At one time or another we’ve all asked ourselves the question: “Why do ‘bad’ things happen to good people?” Some ask it more than others. I would be one of those people. Sometimes the question crops up in the wake of the sudden and premature death of celebrities or sports figures, who seemingly are at the height of their career and full of life. Lou Gehrig, Roberto Clemente, Brian Piccolo, Jim Valvano, Princess Diana and Steve Jobs are just a few of the more prominent ones in my lifetime who immediately come to mind. Other times, the question is raised in the aftermath of the death of prominent politicians, activists, public figures and innocents whose lives have been cut short by senseless acts of violence and hatred. John and Robert Kennedy, Martin Luther King, Jr., the students, teachers and administrators at Columbine, Sandy Hook, Santa Fe, and Margory Stoneman Douglas, and the victims of 9/11 and countless recent church and synagogue bombings and shootings, certainly would fall into that category. But the question is by no means limited to deaths, nor is it restricted to those who happen to enjoy celebrity or other public figure status. No, it’s one that either has or will touch all of our lives in very personal, mostly non-public ways.

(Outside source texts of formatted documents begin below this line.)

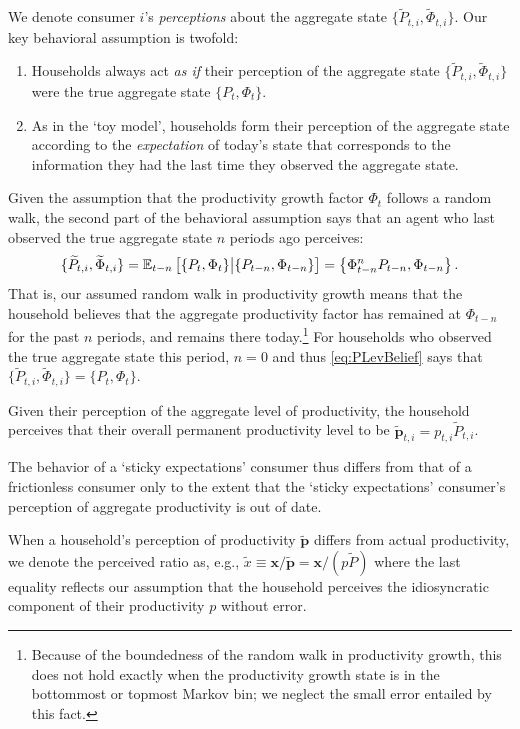 \documentclass[titlepage]{./econtex}
\begin{document}
We denote consumer $i$'s \textit{perceptions} about the aggregate state $\{\widetilde{P}_{t,i},\widetilde{\Phi}_{t,i}\}$.  Our key behavioral assumption is twofold:
\begin{enumerate}
\item Households always act \textit{as if} their perception of the aggregate state $\{\widetilde{P}_{t,i},\widetilde{\Phi}_{t,i}\}$ were the true aggregate state $\{P_t,\Phi_t\}$.

\item As in the `toy model', households form their perception of the aggregate state according to the \textit{expectation} of today's state that corresponds to the information they had the last time they observed the aggregate state.
\end{enumerate}
Given the assumption that the productivity growth factor $\Phi_t$ follows a random walk,
the second part of the behavioral assumption says that an agent who last observed the true
aggregate state $n$ periods ago perceives:
\begin{equation}\label{eq:PLevBelief}
\{\widetilde{P}_{t,i},\widetilde{\Phi}_{t,i}\} = \operatorname{\mathbb{E}}_{t-n}\big[\{P_t,\Phi_t\} \big| \{P_{t-n},\Phi_{t-n}\}\big] = \left\{\Phi_{t-n}^{n} P_{t-n},\Phi_{t-n}\right\}.
\end{equation}
That is, our assumed random walk in productivity growth means that the household believes that the aggregate productivity factor has remained at $\Phi_{t-n}$ for the past $n$ periods, and remains there today.\footnote{Because of the boundedness of the random walk in productivity growth, this does not hold exactly when the productivity growth state is in the bottommost or topmost Markov bin; we neglect the small error entailed by this fact.}  For households who observed the true aggregate state this period, $n=0$ and thus \eqref{eq:PLevBelief} says that $\{\widetilde{P}_{t,i},\widetilde{\Phi}_{t,i}\} = \{P_t,\Phi_t\}$.

Given their perception of the aggregate level of productivity, the household perceives that their overall permanent productivity level to be $\widetilde{\pmb{p}}_{t,i} = p_{t,i} \widetilde{P}_{t,i}$.

The behavior of a `sticky expectations' consumer thus differs from that of a frictionless consumer only to the extent that the `sticky expectations' consumer's perception of aggregate productivity is out of date.

When a household's perception of productivity $\widetilde{\pmb{p}}$ differs from actual productivity, we denote the perceived ratio as, e.g., $\widetilde{x} \equiv \mathbf{x}/\widetilde{\pmb{p}} = \mathbf{x}/({p}\widetilde{P})$ where the last equality reflects our assumption that the household perceives the idiosyncratic component of their productivity ${p}$ without error.
\end{document}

Maybe the question will arise amidst the ruins of a failed marriage or other committed relationship. Maybe it has or will have its roots in the suffering that we or a loved one, especially a parent, spouse or child have endured or are enduring in battling a chronic or life-threatening illness. Maybe its source is having stood at the precipice of the realization of a lifelong dream only to have it suddenly cut short or interrupted, by an unexpected change in life circumstance. Maybe our wondering stems from the loss of a job or a business that we dedicated our entire working life to when we least expect and can least afford the financial consequences that inevitably come with it. Maybe for us it is a death, albeit of a very personal “celebrity” in our lives – a spouse, a parent, a child, a dear friend or a mentor. Maybe it is posed through our tears as we stand amid the rubble that once was our home, our life, wiped out in an instant by some form of natural disaster. But, while the precipitating event is (or will be) different and unique to each of us, the question asked is always the same: “Why?” “Why me?” “Why my loved one?” Why do “bad” things happen to good people?
The obvious, though highly unsatisfactory answer, of course, is that “bad” things happen to everyone – good and bad. Like it or not, death and the myriad other circumstances outlined above don’t discriminate based on the fundamental “goodness” of their “recipients” or their significance in our public or private lives. However, it occurs to me that, while we may not ever be able to fully understand the “why” of it (that is uniquely God’s providence) more often than not even the darkest of events ultimately give birth to a knowing heart (one that has been informed by the hardship or the suffering endured), which, in turn and in time, becomes a source of light and hope for the world if we will allow it. Maybe that’s at least part of the “why” – the answer I’ve been searching for all these years. Interestingly, it’s a concept that, without realizing it, I was close to stumbling upon in formulating the text for the back cover of my book when I wrote: “If we are willing to take a step back and reflect on the matters of the heart that invariably surround events [that challenge us to our core], they can lead us to a deeper understanding of ourselves, of those we love [and, if we pay close enough attention, to what it means to be fully human].” But now I see it much more clearly thanks to wisdom imparted by lots of courageous and insightful friends and a healthy dose of Divine intervention.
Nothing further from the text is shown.